* **EXERCISE**
Write all of the entries out again exactly, but not the images.

* **INFORMATION SUPPLIED**
━━━━━━━━━━━━━━━━━━━━━━━━━━━━━━

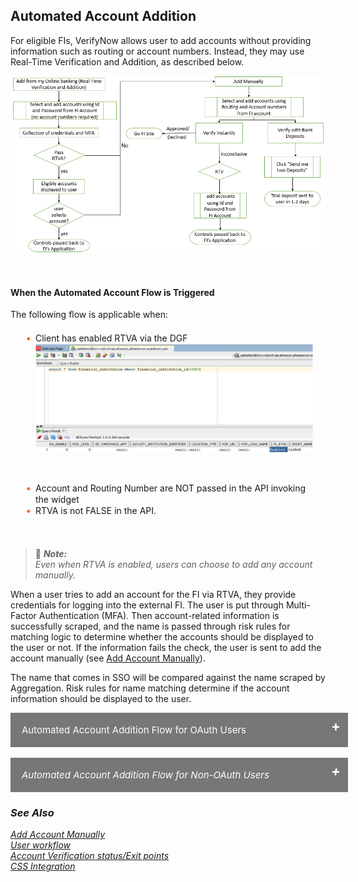 ## Automated Account Addition

For eligible FIs, VerifyNow allows user to add accounts without providing information such as routing or account numbers. Instead, they may use Real-Time Verification and Addition, as described below.

<center>

![image](../assets/images/automated-account-flow.png)

&nbsp;

</center>


#### When the Automated Account Flow is Triggered

The following flow is applicable when:
<div class="card-body">
<ul>
<li>Client has enabled RTVA via the DGF</li>

<center>

<img src="https://raw.githubusercontent.com/Fiserv/VerifyNow/develop/assets/images/RTVA-enabled.png">

&nbsp;

</center>

<li>Account and Routing Number are NOT passed in the API invoking the widget</li>

<li>RTVA is not FALSE in the API.</li>
</ul>
</div>


&nbsp;

<!-- theme: info -->
 
> :memo: _**Note:** <br/>Even when RTVA is enabled, users can choose to add any account manually._


When a user tries to add an account for the FI via RTVA, they provide credentials for logging into the external FI. The user is put through Multi-Factor Authentication (MFA). Then account-related information is successfully scraped, and the name is passed through risk rules for matching logic to determine whether the accounts should be displayed to the user or not. If the information fails the check, the user is sent to add the account manually (see [Add Account Manually](?path=docs/add-account-manually.md)).

The name that comes in SSO will be compared against the name scraped by Aggregation. Risk rules for name matching determine if the account information should be displayed to the user.

<div>
    <input type="checkbox" class="collapsible-checkbox" id="section1">
    <label class="label-expand" for="section1">Automated Account Addition Flow for OAuth Users</label>
    <div class="content-expand">

&nbsp;

<!-- theme: info -->
 
<p class="block-quote">📝 <em><strong>Note:</strong> <br/>The following steps are applicable to Financial Institutions that is OAuth Enabled.<p/>

<center>

<img src="https://raw.githubusercontent.com/Fiserv/VerifyNow/develop/assets/images/oauth-enabled.png">

&nbsp;

</center>

1.	Click the appropriate icon, or type in the search box to choose the Financial Institution.

<div class="card-container">
        <div style="margin: 5px">
            <img src="https://raw.githubusercontent.com/Fiserv/VerifyNow/develop/assets/images/bank-list.png">
        </div>
        <div style="margin: 5px">
            <img src="https://raw.githubusercontent.com/Fiserv/VerifyNow/develop/assets/images/bank-search.png" height="315" width="600">
        </div>
</div>

2.	Once the respective financial institution is selected, the user will be navigated to the OAuth authentication screen.

<center>

<img src="https://raw.githubusercontent.com/Fiserv/VerifyNow/develop/assets/images/verify-instantly.png" width="300" height="300">

&nbsp;

</center>

3.	Click Authenticate. </br>

4.	Enter the login credentials to sign-in.

<center>

<img src="https://raw.githubusercontent.com/Fiserv/VerifyNow/develop/assets/images/fiserv-login.png" width="300" height="300">

&nbsp;

</center>

5.	Then the user is navigated to the multifactor authentication screen.

<center>

<img src="https://raw.githubusercontent.com/Fiserv/VerifyNow/develop/assets/images/MFA.png" width="300" height="150">

&nbsp;

</center>

6.	Once the details are added, click Submit. </br>

7.	Select the account in the Consent Page. 

<center>

<img src="https://raw.githubusercontent.com/Fiserv/VerifyNow/develop/assets/images/consent-page.png" width="300" height="150">

&nbsp;

</center>

8.	Click Authorize. </br>

9.	Pop-up screen appears as shown below.

<center>

<img src="https://raw.githubusercontent.com/Fiserv/VerifyNow/develop/assets/images/window-autoclose-page.png " width="300" height="150">

&nbsp;

</center>

10.	Once the user successfully authenticates with the financial institution, they will need to choose which account(s) to add.

<center>

<img src="https://raw.githubusercontent.com/Fiserv/VerifyNow/develop/assets/images/selecting-account-page.png " width="300" height="150">

&nbsp;

</center>

11.	Clicking the Add button will complete the verification flow.

    <div class="card-body">
    <ul>
    <li>Selecting “Add your account manually” will take the user to the add account manually flow. </li>
    </ul>
    </div>

</div>
</div>
</br>
<div>
    <input type="checkbox" class="collapsible-checkbox" id="section2">
    <label class="label-expand" for="section2">Automated Account Addition Flow for Non-OAuth Users</label>
    <div class="content-expand">

&nbsp;

<!-- theme: info -->

<p class="block-quote">📝 <em><strong>Note:</strong> <br/>The following steps are applicable to Financial Institutions that are not OAuth Enabled.</p>

<center>

<img src="https://raw.githubusercontent.com/Fiserv/VerifyNow/develop/assets/images/non-oauth-enabled.png ">
&nbsp;

</center>

1.	Click the appropriate icon, or type in the search box to choose the Financial Institution.    

    <div class="card-container">
        <div style="margin: 5px">
            <img src="https://raw.githubusercontent.com/Fiserv/VerifyNow/develop/assets/images/bank-list.png">
        </div>
        <div style="margin: 5px">
            <img src="https://raw.githubusercontent.com/Fiserv/VerifyNow/develop/assets/images/bank-search.png" height="290" width="600">
        </div>
    </div>

2.	Here, the user will have the option of adding from their online banking website or adding an account manually.

<center>

<img src="https://raw.githubusercontent.com/Fiserv/VerifyNow/develop/assets/images/add-account-manually.png " width="300" height="250">
&nbsp;

</center>

<div class="card-body">
        <ul>
            <li>To use Real-Time Verification and Addition, the user will enter the User ID and Password for their bank account and click the Submit button. </li>
            <li>To add an account manually, the user will click the Add Account Manually button. </li>
        </ul>
</div>

3.	Once the user successfully authenticates with the financial institution, they will need to choose which account(s) to add.

<center>

<img src="https://raw.githubusercontent.com/Fiserv/VerifyNow/develop/assets/images/choose-bank-account.png " width="300" height="150">

&nbsp;

</center>

4.	Clicking the Add button will complete the verification flow.
    
    <div class="card-body">
    <ul>
    <li>Selecting “Add your account manually” will take the user to the add account manually flow. </li>
    </ul>
    </div>

</div>
</div>

### See Also

[Add Account Manually](?path=docs/add-account-manually.md)</br>
[User workflow](?path=docs/user-workflow.md)</br>
[Account Verification status/Exit points](?path=docs/account-verification-status.md)</br>
[CSS Integration](?path=docs/css-integration.md)

<style>
    .card-body ul {
        list-style: none;
        padding-left: 20px;
    }
    .card-body ul li::before {
        content: "\2022";
        font-size: 1.1em;
        color: #f60;
        display: inline-block;
        width: 1em;
        margin-left: -1em;
    }
    .card-container {
            display: flex;
            justify-content: space-between;
        }
        .card {
            border: 1px solid black;
            border-radius: 8px;
            margin: 5px;
            display: flex;
            flex-direction: column;
        }
   .collapsible-container {
        width: 100%;
    }

    .collapsible-checkbox {
        display: none;
    }

    .label-expand {
        background-color: #777;
        color: white;
        cursor: pointer;
        padding: 18px;
        width: 100%;
        border: none;
        text-align: left;
        outline: none;
        font-size: 15px;
        display: block;
        position: relative;
    }
   .label-expand::after{
        content: '+';
        font-size: 22px;
        font-weight: bold;
        position: absolute;
        right: 12px;
        top: 8px;
    }
    input:checked + label::after {
        content: '-';
        font-size: 22px;
        right: 14px;
        top: 8px;
    }

    .collapsible-checkbox:checked+.label-expand {
        background-color: #555;
    }

    .content-expand {
        padding: 0 18px;
        display: none;
        overflow: hidden;
        background-color: #f1f1f1;
    }

    .collapsible-checkbox:checked+.label-expand+.content-expand {
        display: block;
    }


    .block-quote {
        padding: 1em;
        color: #6a737d;
        border-left: 0.375em solid #40a9ff;
        background: #e6f7ff;
        border-radius: 3px;
    }

    .content-left {
        width: 50%
    }

    .image-otp {
        width: 40%
    }

    .content-body {
        display: flex;
        align-items: center;
        justify-content: space-between;
        padding: 20px;
    }

    .image-center {
      display: block;
      margin-left: auto;
      margin-right: auto;
      width: 70%;
    }
    
    .card-body {
        margin: 20px;
    }
</style>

━━━━━━━━━━━━━━━━━━━━━━━━━━━━━━

* **YOUR SOLUTION**
 ## Automated Account Addition

For eligible FIs, VerifyNow allows user to add accounts without providing information such as routing or account numbers. Instead, they may use Real-Time Verification and Addition, as described below.

<center>

![image](../assets/images/automated-account-flow.png)

&nbsp;

</center>


#### When the Automated Account Flow is Triggered

The following flow is applicable when:
<div class="card-body">
<ul>
<li>Client has enabled RTVA via the DGF</li>

<center>

<img src="https://raw.githubusercontent.com/Fiserv/VerifyNow/develop/assets/images/RTVA-enabled.png">

&nbsp;

</center>

<li>Account and Routing Number are NOT passed in the API invoking the widget</li>

<li>RTVA is not FALSE in the API.</li>
</ul>
</div>


&nbsp;

<!-- theme: info -->
 
> :memo: _**Note:** <br/>Even when RTVA is enabled, users can choose to add any account manually._


When a user tries to add an account for the FI via RTVA, they provide credentials for logging into the external FI. The user is put through Multi-Factor Authentication (MFA). Then account-related information is successfully scraped, and the name is passed through risk rules for matching logic to determine whether the accounts should be displayed to the user or not. If the information fails the check, the user is sent to add the account manually (see [Add Account Manually](?path=docs/add-account-manually.md)).

The name that comes in SSO will be compared against the name scraped by Aggregation. Risk rules for name matching determine if the account information should be displayed to the user.

<div>
    <input type="checkbox" class="collapsible-checkbox" id="section1">
    <label class="label-expand" for="section1">Automated Account Addition Flow for OAuth Users</label>
    <div class="content-expand">

&nbsp;

<!-- theme: info -->
 
<p class="block-quote">📝 <em><strong>Note:</strong> <br/>The following steps are applicable to Financial Institutions that is OAuth Enabled.<p/>

<center>

<img src="https://raw.githubusercontent.com/Fiserv/VerifyNow/develop/assets/images/oauth-enabled.png">

&nbsp;

</center>

1.	Click the appropriate icon, or type in the search box to choose the Financial Institution.

<div class="card-container">
        <div style="margin: 5px">
            <img src="https://raw.githubusercontent.com/Fiserv/VerifyNow/develop/assets/images/bank-list.png">
        </div>
        <div style="margin: 5px">
            <img src="https://raw.githubusercontent.com/Fiserv/VerifyNow/develop/assets/images/bank-search.png" height="315" width="600">
        </div>
</div>

2.	Once the respective financial institution is selected, the user will be navigated to the OAuth authentication screen.

<center>

<img src="https://raw.githubusercontent.com/Fiserv/VerifyNow/develop/assets/images/verify-instantly.png" width="300" height="300">

&nbsp;

</center>

3.	Click Authenticate. </br>

4.	Enter the login credentials to sign-in.

<center>

<img src="https://raw.githubusercontent.com/Fiserv/VerifyNow/develop/assets/images/fiserv-login.png" width="300" height="300">

&nbsp;

</center>

5.	Then the user is navigated to the multifactor authentication screen.

<center>

<img src="https://raw.githubusercontent.com/Fiserv/VerifyNow/develop/assets/images/MFA.png" width="300" height="150">

&nbsp;

</center>

6.	Once the details are added, click Submit. </br>

7.	Select the account in the Consent Page. 

<center>

<img src="https://raw.githubusercontent.com/Fiserv/VerifyNow/develop/assets/images/consent-page.png" width="300" height="150">

&nbsp;

</center>

8.	Click Authorize. </br>

9.	Pop-up screen appears as shown below.

<center>

<img src="https://raw.githubusercontent.com/Fiserv/VerifyNow/develop/assets/images/window-autoclose-page.png " width="300" height="150">

&nbsp;

</center>

10.	Once the user successfully authenticates with the financial institution, they will need to choose which account(s) to add.

<center>

<img src="https://raw.githubusercontent.com/Fiserv/VerifyNow/develop/assets/images/selecting-account-page.png " width="300" height="150">

&nbsp;

</center>

11.	Clicking the Add button will complete the verification flow.

    <div class="card-body">
    <ul>
    <li>Selecting “Add your account manually” will take the user to the add account manually flow. </li>
    </ul>
    </div>

</div>
</div>
</br>
<div>
    <input type="checkbox" class="collapsible-checkbox" id="section2">
    <label class="label-expand" for="section2">Automated Account Addition Flow for Non-OAuth Users</label>
    <div class="content-expand">

&nbsp;

<!-- theme: info -->

<p class="block-quote">📝 <em><strong>Note:</strong> <br/>The following steps are applicable to Financial Institutions that are not OAuth Enabled.</p>

<center>

<img src="https://raw.githubusercontent.com/Fiserv/VerifyNow/develop/assets/images/non-oauth-enabled.png ">
&nbsp;

</center>

1.	Click the appropriate icon, or type in the search box to choose the Financial Institution.    

    <div class="card-container">
        <div style="margin: 5px">
            <img src="https://raw.githubusercontent.com/Fiserv/VerifyNow/develop/assets/images/bank-list.png">
        </div>
        <div style="margin: 5px">
            <img src="https://raw.githubusercontent.com/Fiserv/VerifyNow/develop/assets/images/bank-search.png" height="290" width="600">
        </div>
    </div>

2.	Here, the user will have the option of adding from their online banking website or adding an account manually.

<center>

<img src="https://raw.githubusercontent.com/Fiserv/VerifyNow/develop/assets/images/add-account-manually.png " width="300" height="250">
&nbsp;

</center>

<div class="card-body">
        <ul>
            <li>To use Real-Time Verification and Addition, the user will enter the User ID and Password for their bank account and click the Submit button. </li>
            <li>To add an account manually, the user will click the Add Account Manually button. </li>
        </ul>
</div>

3.	Once the user successfully authenticates with the financial institution, they will need to choose which account(s) to add.

<center>

<img src="https://raw.githubusercontent.com/Fiserv/VerifyNow/develop/assets/images/choose-bank-account.png " width="300" height="150">

&nbsp;

</center>

4.	Clicking the Add button will complete the verification flow.
    
    <div class="card-body">
    <ul>
    <li>Selecting “Add your account manually” will take the user to the add account manually flow. </li>
    </ul>
    </div>

</div>
</div>

### See Also

[Add Account Manually](?path=docs/add-account-manually.md)</br>
[User workflow](?path=docs/user-workflow.md)</br>
[Account Verification status/Exit points](?path=docs/account-verification-status.md)</br>
[CSS Integration](?path=docs/css-integration.md)

<style>
    .card-body ul {
        list-style: none;
        padding-left: 20px;
    }
    .card-body ul li::before {
        content: "\2022";
        font-size: 1.1em;
        color: #f60;
        display: inline-block;
        width: 1em;
        margin-left: -1em;
    }
    .card-container {
            display: flex;
            justify-content: space-between;
        }
        .card {
            border: 1px solid black;
            border-radius: 8px;
            margin: 5px;
            display: flex;
            flex-direction: column;
        }
   .collapsible-container {
        width: 100%;
    }

    .collapsible-checkbox {
        display: none;
    }

    .label-expand {
        background-color: #777;
        color: white;
        cursor: pointer;
        padding: 18px;
        width: 100%;
        border: none;
        text-align: left;
        outline: none;
        font-size: 15px;
        display: block;
        position: relative;
    }
   .label-expand::after{
        content: '+';
        font-size: 22px;
        font-weight: bold;
        position: absolute;
        right: 12px;
        top: 8px;
    }
    input:checked + label::after {
        content: '-';
        font-size: 22px;
        right: 14px;
        top: 8px;
    }

    .collapsible-checkbox:checked+.label-expand {
        background-color: #555;
    }

    .content-expand {
        padding: 0 18px;
        display: none;
        overflow: hidden;
        background-color: #f1f1f1;
    }

    .collapsible-checkbox:checked+.label-expand+.content-expand {
        display: block;
    }


    .block-quote {
        padding: 1em;
        color: #6a737d;
        border-left: 0.375em solid #40a9ff;
        background: #e6f7ff;
        border-radius: 3px;
    }

    .content-left {
        width: 50%
    }

    .image-otp {
        width: 40%
    }

    .content-body {
        display: flex;
        align-items: center;
        justify-content: space-between;
        padding: 20px;
    }

    .image-center {
      display: block;
      margin-left: auto;
      margin-right: auto;
      width: 70%;
    }
    
    .card-body {
        margin: 20px;
    }
</style>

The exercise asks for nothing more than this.